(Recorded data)
....

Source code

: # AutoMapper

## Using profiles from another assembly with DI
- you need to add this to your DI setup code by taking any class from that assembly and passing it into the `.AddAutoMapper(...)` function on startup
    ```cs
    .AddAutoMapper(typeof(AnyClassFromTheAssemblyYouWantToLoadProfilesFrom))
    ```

....

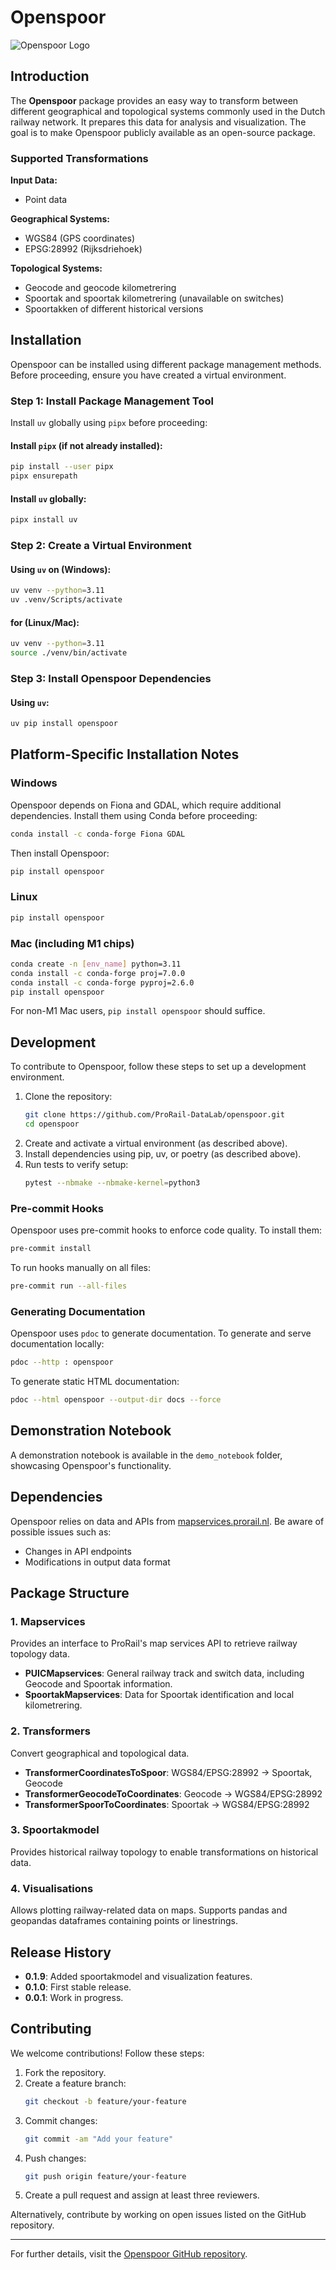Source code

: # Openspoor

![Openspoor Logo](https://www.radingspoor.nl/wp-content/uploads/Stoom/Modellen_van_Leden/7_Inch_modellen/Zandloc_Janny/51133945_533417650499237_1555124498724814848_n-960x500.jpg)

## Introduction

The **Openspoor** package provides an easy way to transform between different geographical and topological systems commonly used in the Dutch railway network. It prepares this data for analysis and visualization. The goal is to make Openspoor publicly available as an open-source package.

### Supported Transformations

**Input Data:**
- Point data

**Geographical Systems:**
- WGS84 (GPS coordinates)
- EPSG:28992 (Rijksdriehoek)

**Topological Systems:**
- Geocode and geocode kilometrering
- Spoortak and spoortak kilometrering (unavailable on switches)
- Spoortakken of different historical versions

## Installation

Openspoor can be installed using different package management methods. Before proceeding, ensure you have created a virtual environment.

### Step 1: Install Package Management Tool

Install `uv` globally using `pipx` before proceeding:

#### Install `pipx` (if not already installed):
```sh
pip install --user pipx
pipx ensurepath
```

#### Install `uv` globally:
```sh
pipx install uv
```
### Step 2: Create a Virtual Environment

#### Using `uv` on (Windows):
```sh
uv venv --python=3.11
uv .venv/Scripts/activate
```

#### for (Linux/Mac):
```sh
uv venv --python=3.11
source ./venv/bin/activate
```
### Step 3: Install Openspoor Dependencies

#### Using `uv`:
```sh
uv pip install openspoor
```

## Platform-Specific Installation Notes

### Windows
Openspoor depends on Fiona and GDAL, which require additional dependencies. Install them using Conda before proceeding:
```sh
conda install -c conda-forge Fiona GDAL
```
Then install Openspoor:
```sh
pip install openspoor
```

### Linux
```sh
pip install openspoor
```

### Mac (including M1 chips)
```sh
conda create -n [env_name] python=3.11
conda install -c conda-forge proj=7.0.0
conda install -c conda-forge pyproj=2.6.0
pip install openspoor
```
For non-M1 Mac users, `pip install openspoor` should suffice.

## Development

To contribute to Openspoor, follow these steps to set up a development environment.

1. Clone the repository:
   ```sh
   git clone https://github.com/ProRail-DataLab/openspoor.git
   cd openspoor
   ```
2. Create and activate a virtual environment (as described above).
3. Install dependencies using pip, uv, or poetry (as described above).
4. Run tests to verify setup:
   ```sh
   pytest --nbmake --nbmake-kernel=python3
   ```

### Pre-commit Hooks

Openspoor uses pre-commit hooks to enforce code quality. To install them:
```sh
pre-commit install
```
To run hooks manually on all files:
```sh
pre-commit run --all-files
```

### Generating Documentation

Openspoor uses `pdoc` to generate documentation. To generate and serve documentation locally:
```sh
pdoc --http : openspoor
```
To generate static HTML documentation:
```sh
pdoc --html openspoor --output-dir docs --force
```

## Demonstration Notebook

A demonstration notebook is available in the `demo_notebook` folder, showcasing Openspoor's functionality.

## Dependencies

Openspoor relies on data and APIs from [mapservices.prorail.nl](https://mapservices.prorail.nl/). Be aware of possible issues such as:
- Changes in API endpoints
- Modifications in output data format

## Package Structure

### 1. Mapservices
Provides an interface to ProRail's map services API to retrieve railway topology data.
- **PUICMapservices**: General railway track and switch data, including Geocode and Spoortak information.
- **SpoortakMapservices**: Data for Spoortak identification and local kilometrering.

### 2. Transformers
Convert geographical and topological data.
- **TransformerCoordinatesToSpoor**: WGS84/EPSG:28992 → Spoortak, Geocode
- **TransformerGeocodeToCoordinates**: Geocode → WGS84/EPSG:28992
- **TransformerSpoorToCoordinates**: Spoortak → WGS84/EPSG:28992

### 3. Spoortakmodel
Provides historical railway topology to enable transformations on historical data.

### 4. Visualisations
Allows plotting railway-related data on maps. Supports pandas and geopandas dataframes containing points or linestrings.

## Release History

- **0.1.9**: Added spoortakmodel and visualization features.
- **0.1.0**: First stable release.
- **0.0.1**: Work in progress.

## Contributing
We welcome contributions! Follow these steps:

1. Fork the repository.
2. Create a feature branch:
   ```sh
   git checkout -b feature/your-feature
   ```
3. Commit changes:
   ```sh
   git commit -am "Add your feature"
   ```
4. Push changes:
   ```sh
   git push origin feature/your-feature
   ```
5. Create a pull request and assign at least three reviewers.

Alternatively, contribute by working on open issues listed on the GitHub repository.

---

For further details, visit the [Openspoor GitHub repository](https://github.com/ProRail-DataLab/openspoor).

....

**ACTION ITEM**. Only lines with the word "issues" go in the answer. Take them all from the entries above.

**WRITTEN SOLUTION**.
Openspoor relies on data and APIs from [mapservices.prorail.nl](https://mapservices.prorail.nl/). Be aware of possible issues such as:
Alternatively, contribute by working on open issues listed on the GitHub repository.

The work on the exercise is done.